Exercise brief:
Each line below that includes the word "Transactions" adds one to the count; give that count and nothing else.

[Opening Input data section]

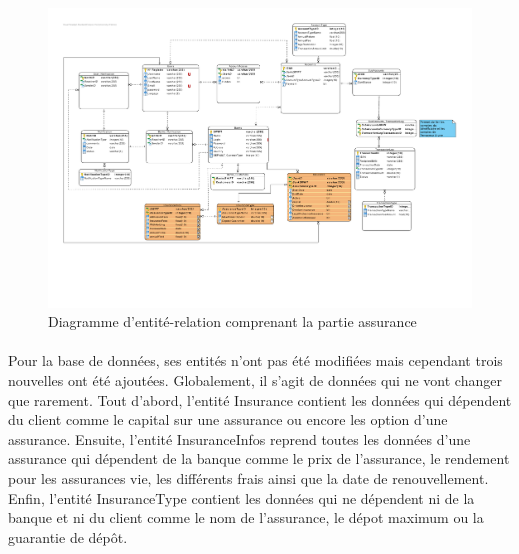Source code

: \begin{figure}[ht]
    \centering
    \includegraphics[scale=0.55]{img/BDDAssurance.pdf}
    \caption{Diagramme d'entité-relation comprenant la partie assurance}
    \label{fig1}
    \end{figure}
    
    \paragraph{}Pour la base de données, ses entités n’ont pas été modifiées mais cependant trois nouvelles ont été ajoutées. Globalement, il s’agit de données qui ne vont changer que rarement. Tout d’abord, l’entité Insurance contient les données qui dépendent du client comme le capital sur une assurance ou encore les option d’une assurance. Ensuite, l’entité InsuranceInfos reprend toutes les données d’une assurance qui dépendent de la banque comme le prix de l’assurance, le rendement pour les assurances vie, les différents frais ainsi que la date de renouvellement. Enfin, l’entité InsuranceType contient les données qui ne dépendent ni de la banque et ni du client comme le nom de l’assurance, le dépot maximum ou la guarantie de dépôt.
    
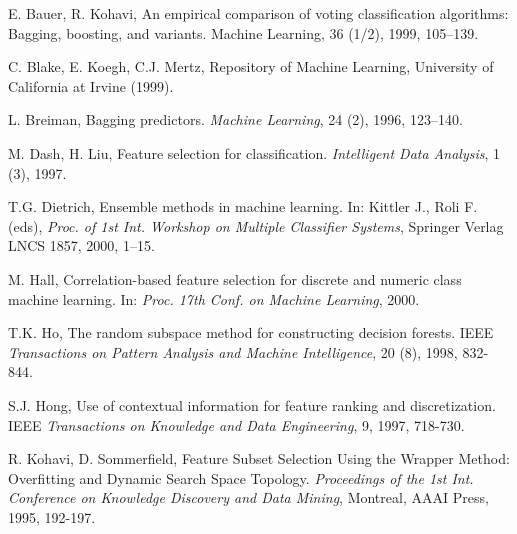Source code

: \documentclass[runningheads]{llncs}
\begin{document}
\begin{thebibliography}{19}

 E. Bauer, R. Kohavi,  An empirical comparison of voting classification
algorithms: Bagging, boosting, and variants. Machine Learning, 36 (1/2),
1999, 105--139.


 C. Blake, E. Koegh, C.J. Mertz, Repository of Machine Learning,
University of California at Irvine (1999).

 L. Breiman,  Bagging predictors. \emph{Machine Learning},
24 (2), 1996, 123--140.

 M. Dash, H. Liu, Feature selection for classification.
\emph{Intelligent Data Analysis}, 1 (3), 1997.

 T.G. Dietrich, Ensemble methods in machine learning.
In: Kittler J., Roli F. (eds), \emph{Proc. of 1st Int. Workshop on Multiple
Classifier Systems}, Springer Verlag LNCS 1857, 2000, 1--15.



 M. Hall, Correlation-based feature selection for discrete
and numeric class machine learning. In: \emph{Proc. 17th Conf. on Machine
Learning}, 2000.



 T.K. Ho, The random subspace method for constructing decision
forests. IEEE \emph{Transactions on Pattern Analysis and Machine
Intelligence}, 20 (8), 1998, 832-844.

 S.J. Hong, Use of contextual information for feature
ranking and discretization. IEEE \emph{Transactions on Knowledge and Data
Engineering}, 9, 1997, 718-730.

%
%


 R. Kohavi, D. Sommerfield, Feature Subset Selection Using
the Wrapper Method: Overfitting and Dynamic Search Space Topology.
\emph{Proceedings of the 1st Int. Conference on Knowledge Discovery and Data
Mining}, Montreal, AAAI Press, 1995, 192-197.




\end{thebibliography}
\end{document}
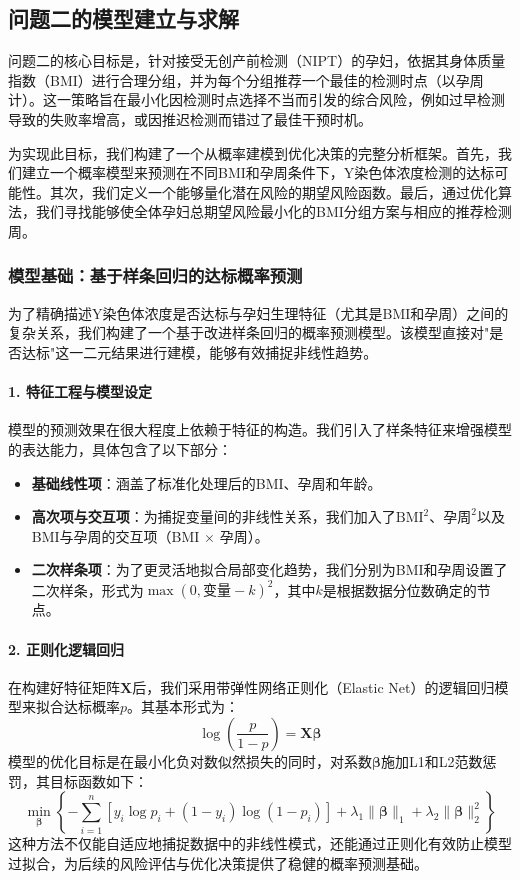 \documentclass[12pt,a4paper]{ctexart}
\numberwithin{equation}{section}
\theoremstyle{mcm}
\begin{document}
\subsection{问题二的模型建立与求解}

问题二的核心目标是，针对接受无创产前检测（NIPT）的孕妇，依据其身体质量指数（BMI）进行合理分组，并为每个分组推荐一个最佳的检测时点（以孕周计）。这一策略旨在最小化因检测时点选择不当而引发的综合风险，例如过早检测导致的失败率增高，或因推迟检测而错过了最佳干预时机。

为实现此目标，我们构建了一个从概率建模到优化决策的完整分析框架。首先，我们建立一个概率模型来预测在不同BMI和孕周条件下，Y染色体浓度检测的达标可能性。其次，我们定义一个能够量化潜在风险的期望风险函数。最后，通过优化算法，我们寻找能够使全体孕妇总期望风险最小化的BMI分组方案与相应的推荐检测周。

\subsubsection{模型基础：基于样条回归的达标概率预测}

为了精确描述Y染色体浓度是否达标与孕妇生理特征（尤其是BMI和孕周）之间的复杂关系，我们构建了一个基于改进样条回归的概率预测模型。该模型直接对"是否达标"这一二元结果进行建模，能够有效捕捉非线性趋势。

\paragraph{1. 特征工程与模型设定}
模型的预测效果在很大程度上依赖于特征的构造。我们引入了样条特征来增强模型的表达能力，具体包含了以下部分：
\begin{itemize}
    \item \textbf{基础线性项}：涵盖了标准化处理后的BMI、孕周和年龄。
    \item \textbf{高次项与交互项}：为捕捉变量间的非线性关系，我们加入了$\text{BMI}^2$、$\text{孕周}^2$以及BMI与孕周的交互项（BMI $\times$ 孕周）。
    \item \textbf{二次样条项}：为了更灵活地拟合局部变化趋势，我们分别为BMI和孕周设置了二次样条，形式为$\max(0, \text{变量} - k)^2$，其中$k$是根据数据分位数确定的节点。
\end{itemize}

\paragraph{2. 正则化逻辑回归}
在构建好特征矩阵$\mathbf{X}$后，我们采用带弹性网络正则化（Elastic Net）的逻辑回归模型来拟合达标概率$p$。其基本形式为：
\begin{equation}
    \log\left(\frac{p}{1-p}\right) = \mathbf{X}\boldsymbol{\beta}
\end{equation}
模型的优化目标是在最小化负对数似然损失的同时，对系数$\boldsymbol{\beta}$施加L1和L2范数惩罚，其目标函数如下：
\begin{equation}
    \min_{\boldsymbol{\beta}} \left\{ -\sum_{i=1}^n \left[ y_i \log p_i + (1-y_i) \log(1-p_i) \right] + \lambda_1 \|\boldsymbol{\beta}\|_1 + \lambda_2 \|\boldsymbol{\beta}\|_2^2 \right\}
\end{equation}
这种方法不仅能自适应地捕捉数据中的非线性模式，还能通过正则化有效防止模型过拟合，为后续的风险评估与优化决策提供了稳健的概率预测基础。
\end{document}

[Closing Input data section]

Solution for this exercise:
2